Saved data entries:
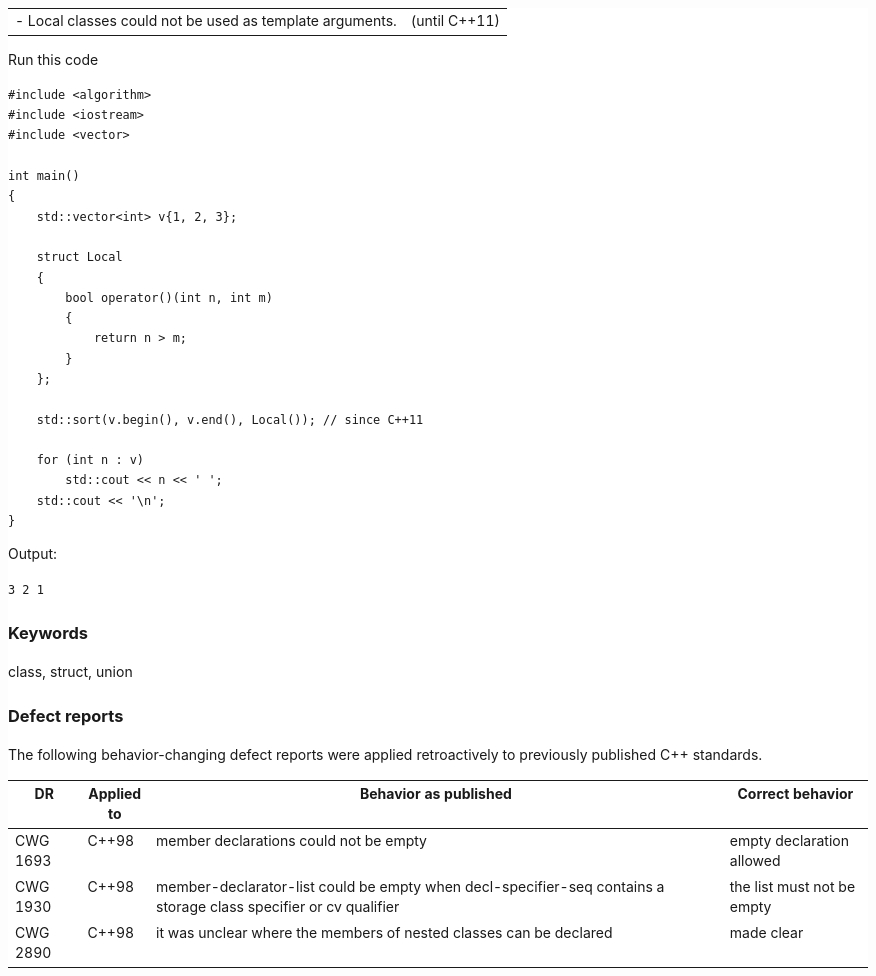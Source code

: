 |  |  |
| --- | --- |
| - Local classes could not be used as template arguments. | (until C++11) |

Run this code

```
#include <algorithm>
#include <iostream>
#include <vector>
 
int main()
{
    std::vector<int> v{1, 2, 3};
 
    struct Local
    {
        bool operator()(int n, int m)
        {
            return n > m;
        }
    };
 
    std::sort(v.begin(), v.end(), Local()); // since C++11
 
    for (int n : v)
        std::cout << n << ' ';
    std::cout << '\n';
}

```

Output:

```
3 2 1

```

### Keywords

class,
struct,
union

### Defect reports

The following behavior-changing defect reports were applied retroactively to previously published C++ standards.

| DR | Applied to | Behavior as published | Correct behavior |
| --- | --- | --- | --- |
| CWG 1693 | C++98 | member declarations could not be empty | empty declaration allowed |
| CWG 1930 | C++98 | member-declarator-list could be empty when decl-specifier-seq contains a storage class specifier or cv qualifier | the list must not be empty |
| CWG 2890 | C++98 | it was unclear where the members of nested classes can be declared | made clear |
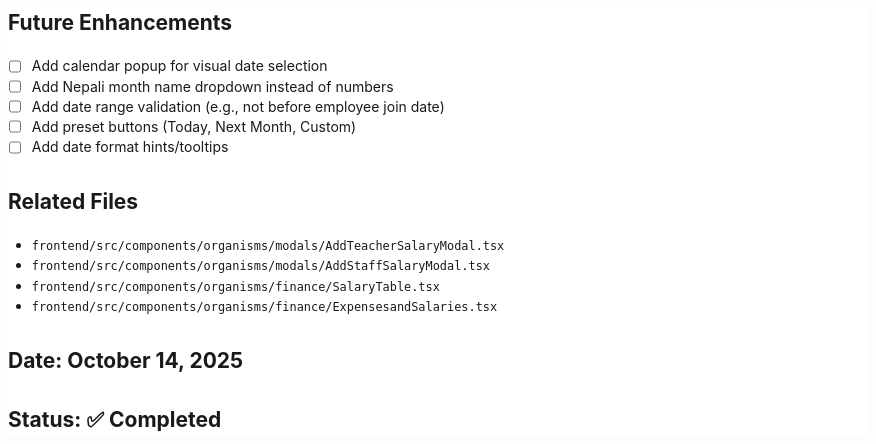 ## Future Enhancements
- [ ] Add calendar popup for visual date selection
- [ ] Add Nepali month name dropdown instead of numbers
- [ ] Add date range validation (e.g., not before employee join date)
- [ ] Add preset buttons (Today, Next Month, Custom)
- [ ] Add date format hints/tooltips

## Related Files
- `frontend/src/components/organisms/modals/AddTeacherSalaryModal.tsx`
- `frontend/src/components/organisms/modals/AddStaffSalaryModal.tsx`
- `frontend/src/components/organisms/finance/SalaryTable.tsx`
- `frontend/src/components/organisms/finance/ExpensesandSalaries.tsx`

## Date: October 14, 2025
## Status: ✅ Completed
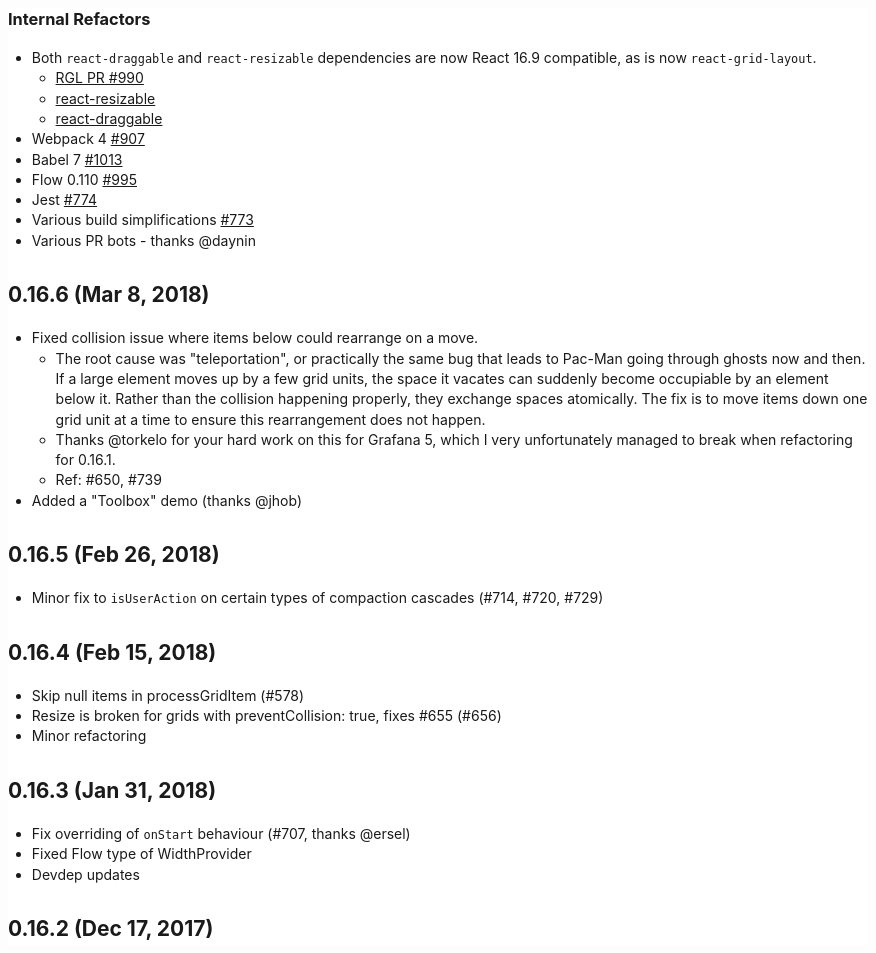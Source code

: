 ### Internal Refactors

- Both `react-draggable` and `react-resizable` dependencies are now React 16.9 compatible, as is now `react-grid-layout`.
  - [RGL PR #990](https://github.com/hsuna/react-grid-layout/pull/990)
  - [react-resizable](https://github.com/hsuna/react-resizable/pull/112/commits/541dee69b8e45d91a533855609472b481634edee)
  - [react-draggable](https://github.com/mzabriskie/react-draggable/commit/fea778c8e89db2a4e1a35e563b65634f8146e7e4)
- Webpack 4 [#907](https://github.com/hsuna/react-grid-layout/pull/907)
- Babel 7 [#1013](https://github.com/hsuna/react-grid-layout/pull/1013)
- Flow 0.110 [#995](https://github.com/hsuna/react-grid-layout/pull/995)
- Jest [#774](https://github.com/hsuna/react-grid-layout/pull/774)
- Various build simplifications [#773](https://github.com/hsuna/react-grid-layout/pull/773)
- Various PR bots - thanks @daynin

0.16.6 (Mar 8, 2018)
----

- Fixed collision issue where items below could rearrange on a move.
  - The root cause was "teleportation", or practically the same bug that leads to Pac-Man going through
    ghosts now and then. If a large element moves up by a few grid units, the space it vacates can suddenly
    become occupiable by an element below it. Rather than the collision happening properly, they exchange spaces
    atomically. The fix is to move items down one grid unit at a time to ensure
    this rearrangement does not happen.
  - Thanks @torkelo for your hard work on this for Grafana 5, which I very unfortunately managed to break
    when refactoring for 0.16.1.
  - Ref: #650, #739
- Added a "Toolbox" demo (thanks @jhob)

0.16.5 (Feb 26, 2018)
----

- Minor fix to `isUserAction` on certain types of compaction cascades (#714, #720, #729)

0.16.4 (Feb 15, 2018)
----

- Skip null items in processGridItem (#578)
- Resize is broken for grids with preventCollision: true, fixes #655 (#656)
- Minor refactoring

0.16.3 (Jan 31, 2018)
----

- Fix overriding of `onStart` behaviour (#707, thanks @ersel)
- Fixed Flow type of WidthProvider
- Devdep updates

0.16.2 (Dec 17, 2017)
----
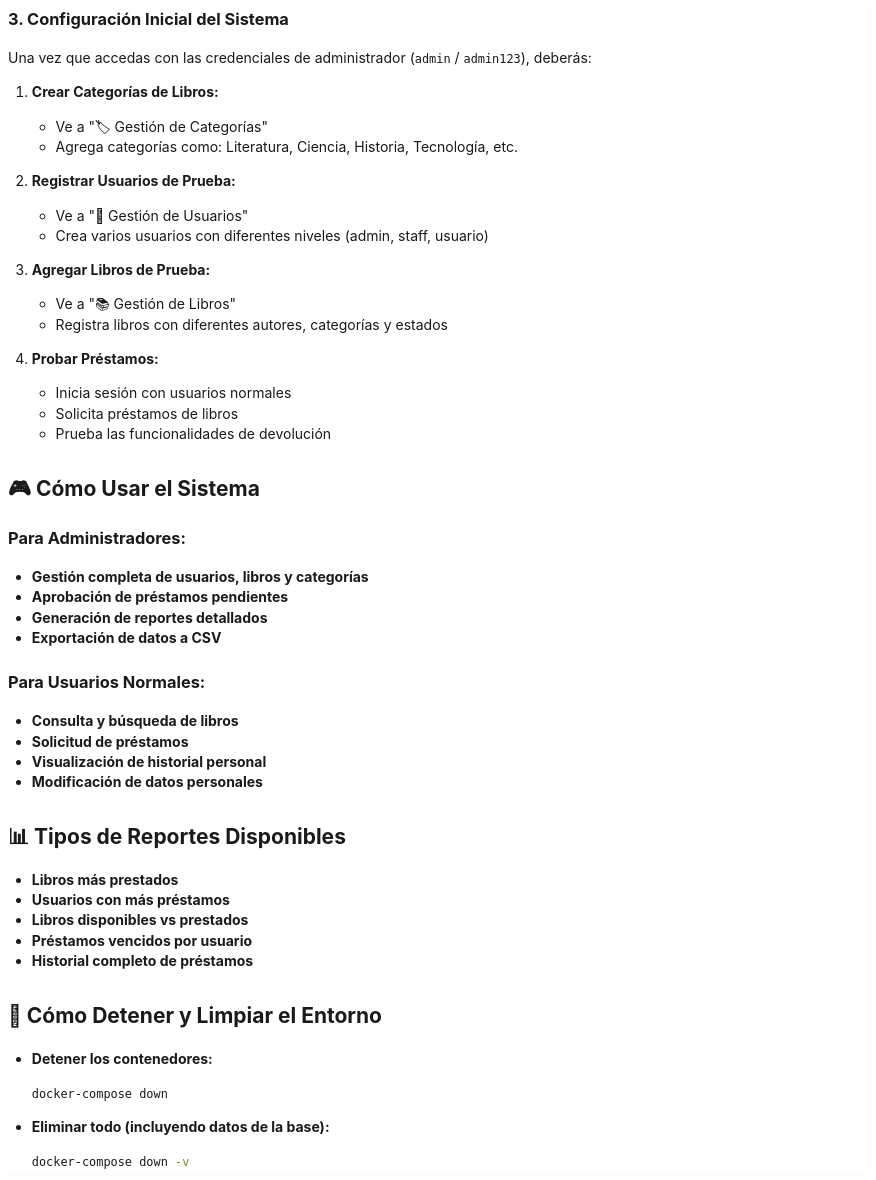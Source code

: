 ### 3. Configuración Inicial del Sistema

Una vez que accedas con las credenciales de administrador (`admin` / `admin123`), deberás:

1. **Crear Categorías de Libros:**
   - Ve a "🏷️ Gestión de Categorías"
   - Agrega categorías como: Literatura, Ciencia, Historia, Tecnología, etc.

2. **Registrar Usuarios de Prueba:**
   - Ve a "👥 Gestión de Usuarios"
   - Crea varios usuarios con diferentes niveles (admin, staff, usuario)

3. **Agregar Libros de Prueba:**
   - Ve a "📚 Gestión de Libros"
   - Registra libros con diferentes autores, categorías y estados

4. **Probar Préstamos:**
   - Inicia sesión con usuarios normales
   - Solicita préstamos de libros
   - Prueba las funcionalidades de devolución

## 🎮 Cómo Usar el Sistema

### Para Administradores:
- **Gestión completa de usuarios, libros y categorías**
- **Aprobación de préstamos pendientes**
- **Generación de reportes detallados**
- **Exportación de datos a CSV**

### Para Usuarios Normales:
- **Consulta y búsqueda de libros**
- **Solicitud de préstamos**
- **Visualización de historial personal**
- **Modificación de datos personales**

## 📊 Tipos de Reportes Disponibles

- **Libros más prestados**
- **Usuarios con más préstamos**
- **Libros disponibles vs prestados**
- **Préstamos vencidos por usuario**
- **Historial completo de préstamos**

## 🛑 Cómo Detener y Limpiar el Entorno

- **Detener los contenedores:**
  ```bash
  docker-compose down
  ```
- **Eliminar todo (incluyendo datos de la base):**
  ```bash
  docker-compose down -v
  ```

** Your assignment **
Which lines in the data above hold the string "published"? Return each of them.

** The answer **
The following behavior-changing defect reports were applied retroactively to previously published C++ standards.
| DR | Applied to | Behavior as published | Correct behavior |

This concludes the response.